**Task**
Which lines in the listing below contain "PolarisLab"? Copy each of them.

**Records provided**
►

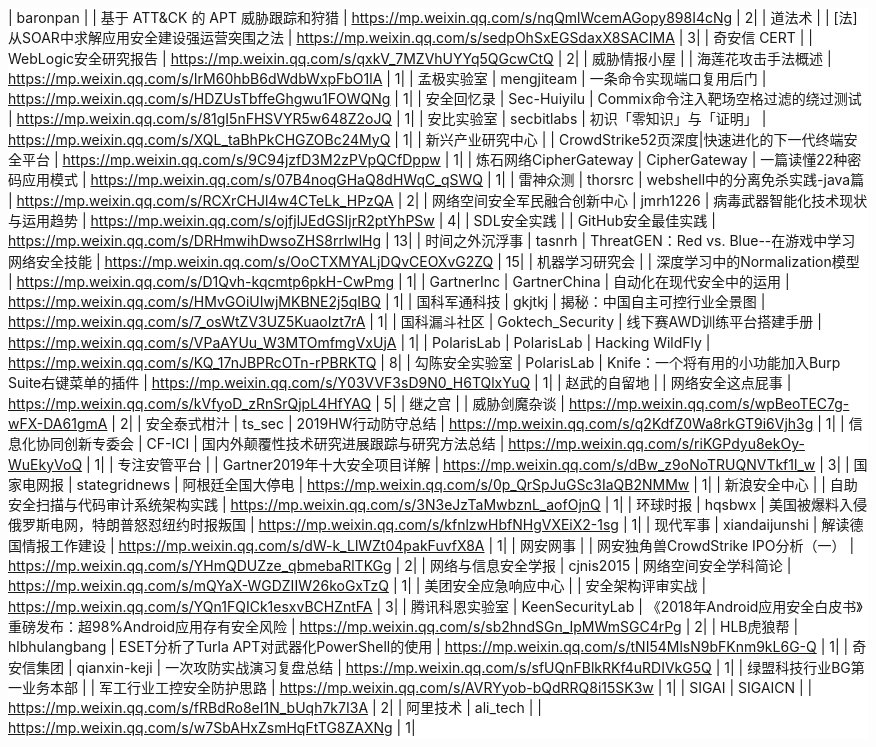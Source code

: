 | baronpan |  | 基于 ATT&CK 的 APT 威胁跟踪和狩猎 | https://mp.weixin.qq.com/s/nqQmlWcemAGopy898I4cNg | 2| 
| 道法术 |  | [法]从SOAR中求解应用安全建设强运营突围之法 | https://mp.weixin.qq.com/s/sedpOhSxEGSdaxX8SACIMA | 3| 
| 奇安信 CERT |  | WebLogic安全研究报告 | https://mp.weixin.qq.com/s/qxkV_7MZVhUYYq5QGcwCtQ | 2| 
| 威胁情报小屋 |  | 海莲花攻击手法概述 | https://mp.weixin.qq.com/s/IrM60hbB6dWdbWxpFbO1lA | 1| 
| 孟极实验室 | mengjiteam | 一条命令实现端口复用后门 | https://mp.weixin.qq.com/s/HDZUsTbffeGhgwu1FOWQNg | 1| 
| 安全回忆录 | Sec-Huiyilu | Commix命令注入靶场空格过滤的绕过测试 | https://mp.weixin.qq.com/s/81gI5nFHSVYR5w648Z2oJQ | 1| 
| 安比实验室 | secbitlabs | 初识「零知识」与「证明」 | https://mp.weixin.qq.com/s/XQL_taBhPkCHGZOBc24MyQ | 1| 
| 新兴产业研究中心 |  | CrowdStrike52页深度|快速进化的下一代终端安全平台 | https://mp.weixin.qq.com/s/9C94jzfD3M2zPVpQCfDppw | 1| 
| 炼石网络CipherGateway | CipherGateway | 一篇读懂22种密码应用模式 | https://mp.weixin.qq.com/s/07B4noqGHaQ8dHWqC_qSWQ | 1| 
| 雷神众测 | thorsrc | webshell中的分离免杀实践-java篇 | https://mp.weixin.qq.com/s/RCXrCHJl4w4CTeLk_HPzQA | 2| 
| 网络空间安全军民融合创新中心 | jmrh1226 | 病毒武器智能化技术现状与运用趋势 | https://mp.weixin.qq.com/s/ojfjlJEdGSIjrR2ptYhPSw | 4| 
| SDL安全实践 |  | GitHub安全最佳实践 | https://mp.weixin.qq.com/s/DRHmwihDwsoZHS8rrlwlHg | 13| 
| 时间之外沉浮事 | tasnrh | ThreatGEN：Red vs. Blue--在游戏中学习网络安全技能 | https://mp.weixin.qq.com/s/OoCTXMYALjDQvCEOXvG2ZQ | 15| 
| 机器学习研究会 |  | 深度学习中的Normalization模型 | https://mp.weixin.qq.com/s/D1Qvh-kqcmtp6pkH-CwPmg | 1| 
| GartnerInc | GartnerChina | 自动化在现代安全中的运用 | https://mp.weixin.qq.com/s/HMvGOiUIwjMKBNE2j5qIBQ | 1| 
| 国科军通科技 | gkjtkj | 揭秘：中国自主可控行业全景图 | https://mp.weixin.qq.com/s/7_osWtZV3UZ5KuaoIzt7rA | 1| 
| 国科漏斗社区 | Goktech_Security | 线下赛AWD训练平台搭建手册 | https://mp.weixin.qq.com/s/VPaAYUu_W3MTOmfmgVxUjA | 1| 
| PolarisLab | PolarisLab | Hacking WildFly | https://mp.weixin.qq.com/s/KQ_17nJBPRcOTn-rPBRKTQ | 8| 
| 勾陈安全实验室 | PolarisLab | Knife：一个将有用的小功能加入Burp Suite右键菜单的插件 | https://mp.weixin.qq.com/s/Y03VVF3sD9N0_H6TQlxYuQ | 1| 
| 赵武的自留地 |  | 网络安全这点屁事 | https://mp.weixin.qq.com/s/kVfyoD_zRnSrQjpL4HfYAQ | 5| 
| 继之宫 |  | 威胁剑魔杂谈 | https://mp.weixin.qq.com/s/wpBeoTEC7g-wFX-DA61gmA | 2| 
| 安全泰式柑汁 | ts_sec | 2019HW行动防守总结 | https://mp.weixin.qq.com/s/q2KdfZ0Wa8rkGT9i6Vjh3g | 1| 
| 信息化协同创新专委会 | CF-ICI | 国内外颠覆性技术研究进展跟踪与研究方法总结 | https://mp.weixin.qq.com/s/riKGPdyu8ekOy-WuEkyVoQ | 1| 
| 专注安管平台 |  | Gartner2019年十大安全项目详解 | https://mp.weixin.qq.com/s/dBw_z9oNoTRUQNVTkf1l_w | 3| 
| 国家电网报 | stategridnews | 阿根廷全国大停电 | https://mp.weixin.qq.com/s/0p_QrSpJuGSc3IaQB2NMMw | 1| 
| 新浪安全中心 |  | 自助安全扫描与代码审计系统架构实践 | https://mp.weixin.qq.com/s/3N3eJzTaMwbznL_aofOjnQ | 1| 
| 环球时报 | hqsbwx | 美国被爆料入侵俄罗斯电网，特朗普怒怼纽约时报叛国 | https://mp.weixin.qq.com/s/kfnlzwHbfNHgVXEiX2-1sg | 1| 
| 现代军事 | xiandaijunshi | 解读德国情报工作建设 | https://mp.weixin.qq.com/s/dW-k_LlWZt04pakFuvfX8A | 1| 
| 网安网事 |  | 网安独角兽CrowdStrike IPO分析（一） | https://mp.weixin.qq.com/s/YHmQDUZze_qbmebaRlTKGg | 2| 
| 网络与信息安全学报 | cjnis2015 | 网络空间安全学科简论 | https://mp.weixin.qq.com/s/mQYaX-WGDZIIW26koGxTzQ | 1| 
| 美团安全应急响应中心 |  | 安全架构评审实战 | https://mp.weixin.qq.com/s/YQn1FQICk1esxvBCHZntFA | 3| 
| 腾讯科恩实验室 | KeenSecurityLab | 《2018年Android应用安全白皮书》重磅发布：超98%Android应用存有安全风险 | https://mp.weixin.qq.com/s/sb2hndSGn_IpMWmSGC4rPg | 2| 
| HLB虎狼帮 | hlbhulangbang | ESET分析了Turla APT对武器化PowerShell的使用 | https://mp.weixin.qq.com/s/tNI54MlsN9bFKnm9kL6G-Q | 1| 
| 奇安信集团 | qianxin-keji | 一次攻防实战演习复盘总结 | https://mp.weixin.qq.com/s/sfUQnFBlkRKf4uRDIVkG5Q | 1| 
| 绿盟科技行业BG第一业务本部 |  | 军工行业工控安全防护思路 | https://mp.weixin.qq.com/s/AVRYyob-bQdRRQ8i15SK3w | 1| 
| SIGAI | SIGAICN |  | https://mp.weixin.qq.com/s/fRBdRo8eI1N_bUqh7k7I3A | 2| 
| 阿里技术 | ali_tech |  | https://mp.weixin.qq.com/s/w7SbAHxZsmHqFtTG8ZAXNg | 1|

◄

**Exercise solution**
| PolarisLab | PolarisLab | Hacking WildFly | https://mp.weixin.qq.com/s/KQ_17nJBPRcOTn-rPBRKTQ | 8| 
| 勾陈安全实验室 | PolarisLab | Knife：一个将有用的小功能加入Burp Suite右键菜单的插件 | https://mp.weixin.qq.com/s/Y03VVF3sD9N0_H6TQlxYuQ | 1| 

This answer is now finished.